The volume of spam I receive has continued to rise inexorably, to the point where I’m averaging between 500 and 600 spam messages per day, and that’s just what’s getting past our rather conservative server-side filters (including the MAPS RBL+). Luckily, Michael Tsai’s SpamSieve is doing a swell job of identifying and extracting the spam from my Eudora mailboxes; it’s currently 99.6 percent correct in identifying spam. Unfortunately, in that remaining 0.4 percent of mistakes are some 230 false positives I’ve manually identified since September 2003, and although the likelihood of SpamSieve erroneously identifying good mail as spam continues to drop, it’s not perfect.
I say all this in part to raise the alarm that where I am today with receiving spam, many of you will be in six months or a year. It’s gotten to the point where just retrieving the spam has become a burden if I’m traveling and don’t have a fast Internet connection. Also, I can no longer sort through my Junk mailbox for false positives; pulling a good message or two from a few thousand spam messages is just too hard and time-consuming. As a word of advice then, please try to write normally to make sure your mail to me doesn’t look like spam to a Bayesian filter; I simply can’t guarantee I’ll see anything that SpamSieve identifies as spam.

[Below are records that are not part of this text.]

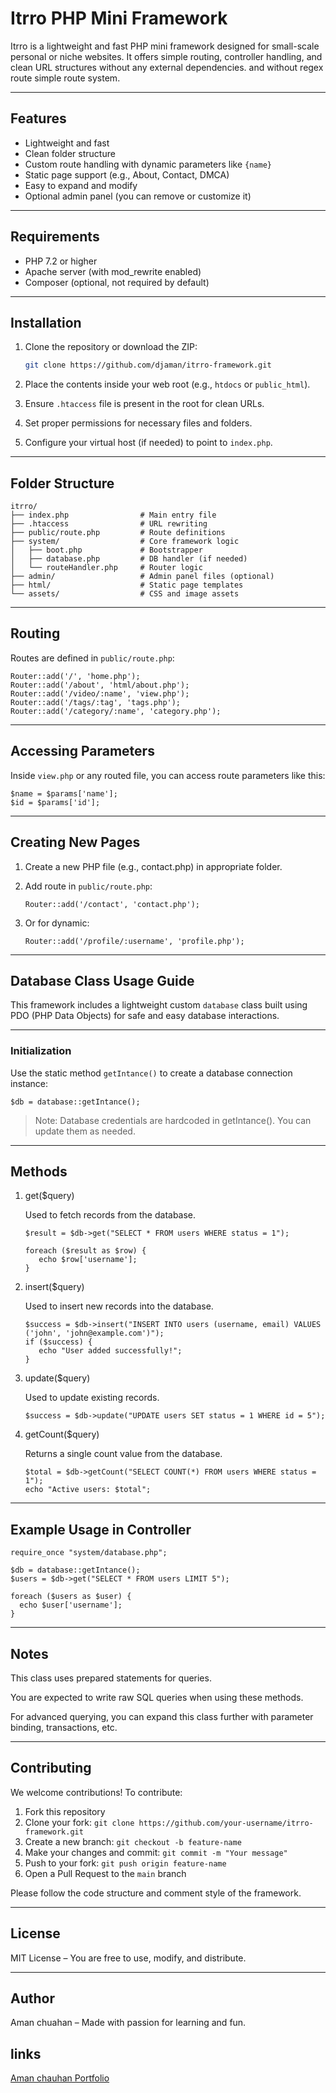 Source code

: # Itrro PHP Mini Framework

Itrro is a lightweight and fast PHP mini framework designed for small-scale personal or niche websites. It offers simple routing, controller handling, and clean URL structures without any external dependencies. and without regex route simple route system.

---

## Features

- Lightweight and fast
- Clean folder structure
- Custom route handling with dynamic parameters like `{name}`
- Static page support (e.g., About, Contact, DMCA)
- Easy to expand and modify
- Optional admin panel (you can remove or customize it)

---
## Requirements

- PHP 7.2 or higher
- Apache server (with mod_rewrite enabled)
- Composer (optional, not required by default)

---

## Installation

1. Clone the repository or download the ZIP:
   ``` bash
   git clone https://github.com/djaman/itrro-framework.git
   ```
2. Place the contents inside your web root (e.g., `htdocs` or `public_html`).

3. Ensure `.htaccess` file is present in the root for clean URLs.

4. Set proper permissions for necessary files and folders.

5. Configure your virtual host (if needed) to point to `index.php`.

---

## Folder Structure
```
itrro/
├── index.php                # Main entry file
├── .htaccess                # URL rewriting
├── public/route.php         # Route definitions
├── system/                  # Core framework logic
│   ├── boot.php             # Bootstrapper
│   ├── database.php         # DB handler (if needed)
│   └── routeHandler.php     # Router logic
├── admin/                   # Admin panel files (optional)
├── html/                    # Static page templates
└── assets/                  # CSS and image assets
```

---

## Routing

Routes are defined in `public/route.php`:
```
Router::add('/', 'home.php');
Router::add('/about', 'html/about.php');
Router::add('/video/:name', 'view.php');
Router::add('/tags/:tag', 'tags.php');
Router::add('/category/:name', 'category.php');
```

---

## Accessing Parameters

Inside `view.php` or any routed file, you can access route parameters like this:
```
$name = $params['name'];
$id = $params['id'];
```

---

## Creating New Pages

1. Create a new PHP file (e.g., contact.php) in appropriate folder.


2. Add route in `public/route.php`:



   `Router::add('/contact', 'contact.php');`

3. Or for dynamic:



   `Router::add('/profile/:username', 'profile.php');`


---

## Database Class Usage Guide

This framework includes a lightweight custom `database` class built using PDO (PHP Data Objects) for safe and easy database interactions.

---

### Initialization

Use the static method `getIntance()` to create a database connection instance:


`$db = database::getIntance();`


> Note: Database credentials are hardcoded in getIntance(). You can update them as needed.

---

## Methods

1. get($query)

   Used to fetch records from the database.
   ```
   $result = $db->get("SELECT * FROM users WHERE status = 1");

   foreach ($result as $row) {
      echo $row['username'];
   }
   ```
2. insert($query)

   Used to insert new records into the database.
   ```
   $success = $db->insert("INSERT INTO users (username, email) VALUES ('john', 'john@example.com')");
   if ($success) {
      echo "User added successfully!";
   }
   ```
3. update($query)

   Used to update existing records.
   ```
   $success = $db->update("UPDATE users SET status = 1 WHERE id = 5");
   ```
4. getCount($query)

    Returns a single count value from the database.
    ```
    $total = $db->getCount("SELECT COUNT(*) FROM users WHERE status = 1");
    echo "Active users: $total";
    ```

---

## Example Usage in Controller
```
require_once "system/database.php";

$db = database::getIntance();
$users = $db->get("SELECT * FROM users LIMIT 5");

foreach ($users as $user) {
  echo $user['username'];
}
```

---

## Notes

This class uses prepared statements for queries.

You are expected to write raw SQL queries when using these methods.

For advanced querying, you can expand this class further with parameter binding, transactions, etc.



---

## Contributing

We welcome contributions! To contribute:

1. Fork this repository
2. Clone your fork: `git clone https://github.com/your-username/itrro-framework.git`
3. Create a new branch: `git checkout -b feature-name`
4. Make your changes and commit: `git commit -m "Your message"`
5. Push to your fork: `git push origin feature-name`
6. Open a Pull Request to the `main` branch

Please follow the code structure and comment style of the framework.

---
## License

MIT License – You are free to use, modify, and distribute.


---

## Author

Aman chuahan – Made with passion for learning and fun.

## links
 [Aman chauhan Portfolio](https://djaman.github.io/portfolio/)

Interestingly, SpamSieve missed a few more messages than it usually does this week. When I checked to see why, I realized it was because I had set SpamSieve to honor the Habeas headers that can be used legally only by legitimate senders (such as TidBITS), but some spammer had forged those headers to sneak past SpamSieve and similar Habeas-specific filters. Habeas issued a statement saying that they were aggressively tracking down the spammer (the spam itself appears to have originated from a distributed set of zombie PCs taken over in a past virus attack). Despite the fact that Habeas has reportedly successfully sued some spammers in the past, this seems to be the most flagrant misuse of the Habeas headers so far. Habeas must bring down this spammer – and any that try the same trick – in a timely fashion to maintain user confidence in the Habeas headers as a mark of legitimate mail.
Although we have the necessary technologies, ranging from Bayesian analysis and whitelists to challenge-response and real-time blackhole lists, to control aspects of spam at an individual user or even individual server level, the vast variety of email systems that speak the basic language of open, trusting SMTP has ensured that spam will overwhelm increasingly large chunks of the Internet email infrastructure. Our older mail servers are staggering under the load even now, and I cringe every time I hear the horror stories from one of my ISPs about their Herculean efforts to keep legitimate mail flowing while under the onslaught of thousands of zombie spam-delivering machines.
There are no easy solutions. In an upcoming issue, Brady Johnson will give us a look at the effect the U.S. CAN-SPAM Act of 2003 will likely have on the volume of spam. There are various Internet standards organizations working on the problem as well, but from my discussions with John Levine of the Anti-Spam Research Group of the Internet Research Task Force, they have no magic bullets in the works. And for all of us who think we have the answer (the so-called "Final Ultimate Solution to the Spam Problem," or FUSSP), it’s worth reading the final link: "You Might Be An Anti-Spam Kook If…," whose author’s tongue was only partially lodged in his cheek.